The landlord reportedly knew about the icy conditions outside of the apartment building. The plaintiffs’ attorney, Lewis Greenberg, argued that the landlord allowed a downspout from a roof gutter to pool water from melting snow during the day that froze at night on the ground.
Greenberg, stated, “It’s a message to landlords that you really need to be careful with your tenants because they are relying on that.” He also argued that “landlords have a duty to keep the premises safe on an ongoing basis.”
Undoubtedly, Greenberg’s argument was based on precedent cases including several in New Jersey involving ‘implied warranty of habitability’.

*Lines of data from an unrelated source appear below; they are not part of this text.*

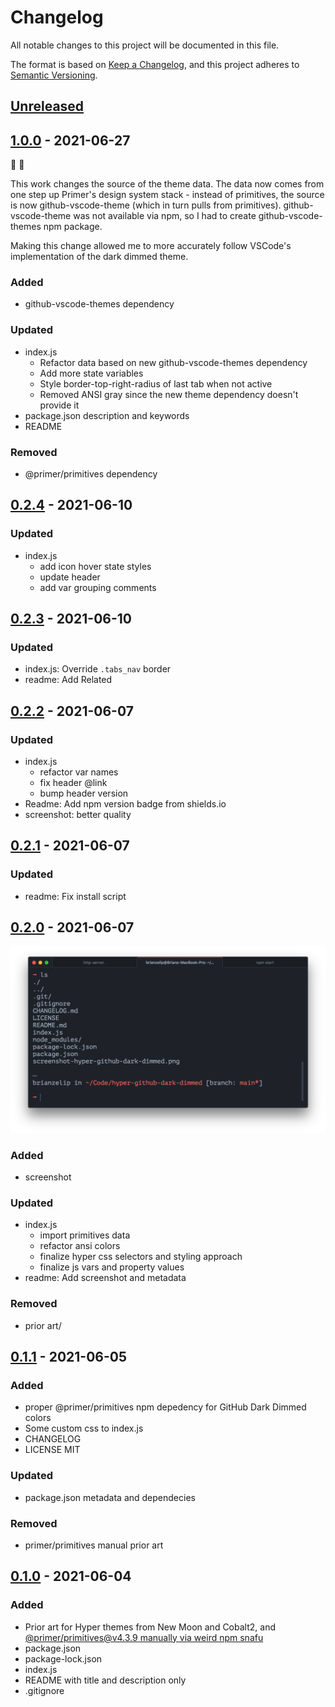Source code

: # Changelog

All notable changes to this project will be documented in this file.

The format is based on [Keep a Changelog](https://keepachangelog.com/en/1.0.0/),
and this project adheres to [Semantic Versioning](https://semver.org/spec/v2.0.0.html).

## [Unreleased]

## [1.0.0] - 2021-06-27

🚢 🎉

This work changes the source of the theme data. The data now comes from one step up Primer's design system stack - instead of primitives, the source is now github-vscode-theme (which in turn pulls from primitives). github-vscode-theme was not available via npm, so I had to create github-vscode-themes npm package.

Making this change allowed me to more accurately follow VSCode's implementation of the dark dimmed theme.

### Added

- github-vscode-themes dependency

### Updated

- index.js
  - Refactor data based on new github-vscode-themes dependency
  - Add more state variables
  - Style border-top-right-radius of last tab when not active
  - Removed ANSI gray since the new theme dependency doesn't provide it
- package.json description and keywords
- README

### Removed

- @primer/primitives dependency

## [0.2.4] - 2021-06-10

### Updated

- index.js
  - add icon hover state styles
  - update header
  - add var grouping comments

## [0.2.3] - 2021-06-10

### Updated

- index.js: Override `.tabs_nav` border
- readme: Add Related

## [0.2.2] - 2021-06-07

### Updated

- index.js
  - refactor var names
  - fix header @link
  - bump header version
- Readme: Add npm version badge from shields.io
- screenshot: better quality

## [0.2.1] - 2021-06-07

### Updated

- readme: Fix install script

## [0.2.0] - 2021-06-07

![Screenshot](./screenshot-hyper-github-dark-dimmed.png)

### Added

- screenshot

### Updated

- index.js
  - import primitives data
  - refactor ansi colors
  - finalize hyper css selectors and styling approach
  - finalize js vars and property values
- readme: Add screenshot and metadata

### Removed

- prior art/

## [0.1.1] - 2021-06-05

### Added

- proper @primer/primitives npm depedency for GitHub Dark Dimmed colors
- Some custom css to index.js
- CHANGELOG
- LICENSE MIT

### Updated

- package.json metadata and dependecies

### Removed

- primer/primitives manual prior art

## [0.1.0] - 2021-06-04

### Added

- Prior art for Hyper themes from New Moon and Cobalt2, and [@primer/primitives@v4.3.9 manually via weird npm snafu](https://github.com/primer/primitives/issues/127)
- package.json
- package-lock.json
- index.js
- README with title and description only
- .gitignore

[unreleased]: https://github.com/brianzelip/hyper-github-dark-dimmed/compare/v0.1.0...HEAD
[1.0.0]: https://github.com/brianzelip/hyper-github-dark-dimmed/compare/v0.1.0...v1.0.0
[0.2.4]: https://github.com/brianzelip/hyper-github-dark-dimmed/compare/v0.1.0...v0.2.4
[0.2.3]: https://github.com/brianzelip/hyper-github-dark-dimmed/compare/v0.1.0...v0.2.3
[0.2.2]: https://github.com/brianzelip/hyper-github-dark-dimmed/compare/v0.1.0...v0.2.2
[0.2.1]: https://github.com/brianzelip/hyper-github-dark-dimmed/compare/v0.1.0...v0.2.1
[0.2.0]: https://github.com/brianzelip/hyper-github-dark-dimmed/compare/v0.1.0...v0.2.0
[0.1.1]: https://github.com/brianzelip/hyper-github-dark-dimmed/compare/v0.1.0...v0.1.1
[0.1.0]: https://github.com/brianzelip/hyper-github-dark-dimmed/releases/tag/v0.1.0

The concept of implied warranty of habitability was at one time slightly controversial and not accepted by every state in the US. Over the past several decades all US states except Arkansas and Oklahoma have incorporated it into their landlord-tenant laws.
In 2009, an Oklahoma Supreme Court decision abandoned the common law practice of caveat emptor and joined the rest of the states in holding landlords liable for certain conditions of habitability. Tenants in Arkansas retain some liability for their actions.
Prior to the implied warranty of habitability, caveat emptor was the presiding principle related to housing disputes. More commonly referred to as “buyers beware” or, in this case, “renters beware”, meant the renter was responsible for their own safety and accidents on the property.
Presently all landlords (except those in Arkansas) are expected to meet the following conditions when renting properties:
- Comply with the requirements of applicable building and housing codes materially affecting health and safety;
- Make all repairs and do whatever is necessary to put and keep the premises in a fit and habitable condition;
- Keep all common areas of the premises in a clean and safe condition.
While every state except Arkansas operates under the implied warranty of habitability rule, there is still wide variation among the states as to how tenants may remedy these situations. In some states for instance tenants are legally allowed to terminate the lease if landlord does not meet the requirements of maintaining a habitable residence. In other states, tenants have the right to withhold the rent (within limits). And across the U.S. and Canada tenants can (and often do) exercise their rights to sue their landlord in civil court. In Alabama, Arizona and Colorado, for example, tenants are allowed to terminate the lease and sue. California is the only state which allows the tenant to choose among all three remedies.
Regardless of the degree of legal remedies available to the tenant, landlords across the U.S. and Canda need to remain vigilant about keeping their rental properties safe and habitable, or face the wrath of hostile tenants and less-than-friendly juries.